カラダ探し~第ニ夜~

そう言われると、すれ違う男の人達が私を見ているような気がして……視線が怖い。


「もう……なんで私が。それより真冬は何を買ったの?私のばかりじゃない」


「買ったよ。通学用のローファーを」


「ローファーなんだ……でも、どうして私はミュールなの?スニーカーの方が良いよ……歩きにくいし」


履き慣れていないせいか、足首を時々カクンとひねりそうになる。


「そのコーディネートでスニーカーは合わないって、ミュールが一番合うかなぁと思ってさ。
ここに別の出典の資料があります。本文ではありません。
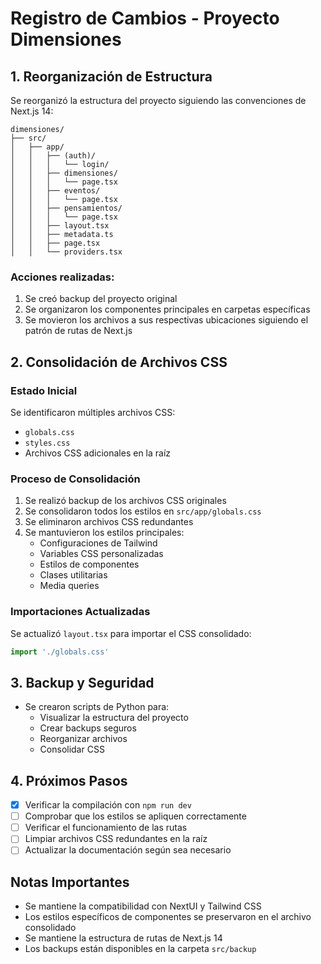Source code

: # Registro de Cambios - Proyecto Dimensiones

## 1. Reorganización de Estructura
Se reorganizó la estructura del proyecto siguiendo las convenciones de Next.js 14:

```
dimensiones/
├── src/
│   ├── app/
│   │   ├── (auth)/
│   │   │   └── login/
│   │   ├── dimensiones/
│   │   │   └── page.tsx
│   │   ├── eventos/
│   │   │   └── page.tsx
│   │   ├── pensamientos/
│   │   │   └── page.tsx
│   │   ├── layout.tsx
│   │   ├── metadata.ts
│   │   ├── page.tsx
│   │   └── providers.tsx
```

### Acciones realizadas:
1. Se creó backup del proyecto original
2. Se organizaron los componentes principales en carpetas específicas
3. Se movieron los archivos a sus respectivas ubicaciones siguiendo el patrón de rutas de Next.js

## 2. Consolidación de Archivos CSS

### Estado Inicial
Se identificaron múltiples archivos CSS:
- `globals.css`
- `styles.css`
- Archivos CSS adicionales en la raíz

### Proceso de Consolidación
1. Se realizó backup de los archivos CSS originales
2. Se consolidaron todos los estilos en `src/app/globals.css`
3. Se eliminaron archivos CSS redundantes
4. Se mantuvieron los estilos principales:
   - Configuraciones de Tailwind
   - Variables CSS personalizadas
   - Estilos de componentes
   - Clases utilitarias
   - Media queries

### Importaciones Actualizadas
Se actualizó `layout.tsx` para importar el CSS consolidado:
```typescript
import './globals.css'
```

## 3. Backup y Seguridad
- Se crearon scripts de Python para:
  - Visualizar la estructura del proyecto
  - Crear backups seguros
  - Reorganizar archivos
  - Consolidar CSS

## 4. Próximos Pasos
- [x] Verificar la compilación con `npm run dev`
- [ ] Comprobar que los estilos se apliquen correctamente
- [ ] Verificar el funcionamiento de las rutas
- [ ] Limpiar archivos CSS redundantes en la raíz
- [ ] Actualizar la documentación según sea necesario

## Notas Importantes
- Se mantiene la compatibilidad con NextUI y Tailwind CSS
- Los estilos específicos de componentes se preservaron en el archivo consolidado
- Se mantiene la estructura de rutas de Next.js 14
- Los backups están disponibles en la carpeta `src/backup`
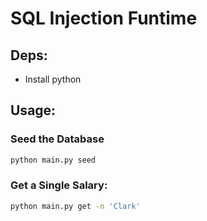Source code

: # SQL Injection Funtime

## Deps:
* Install python



## Usage:

### Seed the Database
```sh
python main.py seed
```


### Get a Single Salary:
```sh
python main.py get -n 'Clark'
```


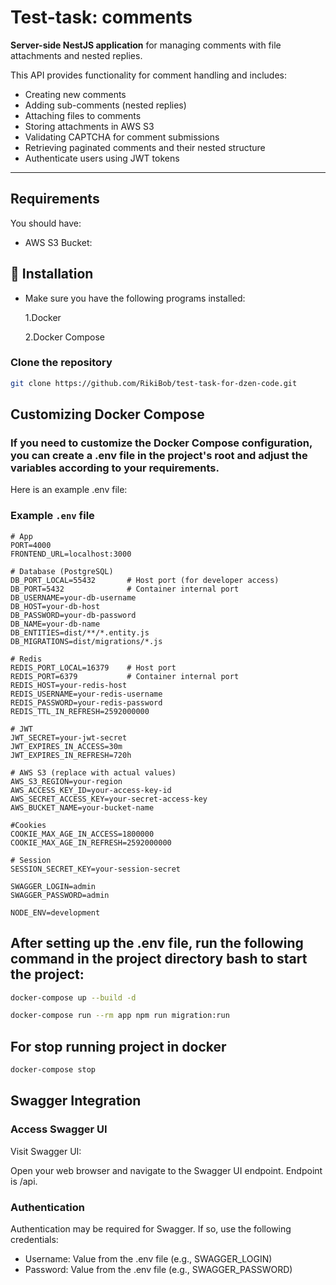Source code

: # Test-task: comments

**Server-side NestJS application** for managing comments with file attachments and nested replies.

This API provides functionality for comment handling and includes:
- Creating new comments
- Adding sub-comments (nested replies)
- Attaching files to comments
- Storing attachments in AWS S3
- Validating CAPTCHA for comment submissions 
- Retrieving paginated comments and their nested structure
- Authenticate users using JWT tokens

---

## Requirements

You should have:
- AWS S3 Bucket:

## 🚀 Installation

- Make sure you have the following programs installed:
  
  1.Docker

  2.Docker Compose

### Clone the repository

```bash
git clone https://github.com/RikiBob/test-task-for-dzen-code.git
```
## Customizing Docker Compose

### If you need to customize the Docker Compose configuration, you can create a .env file in the project's root and adjust the variables according to your requirements.

Here is an example .env file:

### Example `.env` file

```env
# App
PORT=4000
FRONTEND_URL=localhost:3000

# Database (PostgreSQL)
DB_PORT_LOCAL=55432       # Host port (for developer access)
DB_PORT=5432              # Container internal port
DB_USERNAME=your-db-username
DB_HOST=your-db-host
DB_PASSWORD=your-db-password
DB_NAME=your-db-name
DB_ENTITIES=dist/**/*.entity.js
DB_MIGRATIONS=dist/migrations/*.js

# Redis
REDIS_PORT_LOCAL=16379    # Host port
REDIS_PORT=6379           # Container internal port
REDIS_HOST=your-redis-host
REDIS_USERNAME=your-redis-username
REDIS_PASSWORD=your-redis-password
REDIS_TTL_IN_REFRESH=2592000000

# JWT
JWT_SECRET=your-jwt-secret
JWT_EXPIRES_IN_ACCESS=30m
JWT_EXPIRES_IN_REFRESH=720h

# AWS S3 (replace with actual values)
AWS_S3_REGION=your-region
AWS_ACCESS_KEY_ID=your-access-key-id
AWS_SECRET_ACCESS_KEY=your-secret-access-key
AWS_BUCKET_NAME=your-bucket-name

#Cookies
COOKIE_MAX_AGE_IN_ACCESS=1800000
COOKIE_MAX_AGE_IN_REFRESH=2592000000

# Session
SESSION_SECRET_KEY=your-session-secret

SWAGGER_LOGIN=admin
SWAGGER_PASSWORD=admin

NODE_ENV=development
```

## After setting up the .env file, run the following command in the project directory bash to start the project:

```bash
docker-compose up --build -d

docker-compose run --rm app npm run migration:run
```

## For stop running project in docker

```bash
docker-compose stop
```

## Swagger Integration

### Access Swagger UI

Visit Swagger UI:

Open your web browser and navigate to the Swagger UI endpoint. Endpoint is /api.

### Authentication

Authentication may be required for Swagger. If so, use the following credentials:

- Username: Value from the .env file (e.g., SWAGGER_LOGIN)
- Password: Value from the .env file (e.g., SWAGGER_PASSWORD)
可愛い系で固めてみました」


固めてみましたじゃないよ。


留美子なら、何でも着こなせそうだけど……足が痛いし、私はやっぱりスニーカーで良い。


そう思うものの……皆でこうして遊ぶ事が楽しくて、「カラダ探し」が終わった後に、真冬との関係がこのままなら、また買い物に来るのも良いかもしれない。


ショッピングセンターの中をブラブラと歩いて、19時過ぎまで楽しんだ私達は家に帰る事にした。


お母さんも待ってるだろうし、真冬が私のこの姿を両親に見せたいと言うのだ。


真冬の自転車を取りに駅まで戻り、3人で家に向かって歩いていた。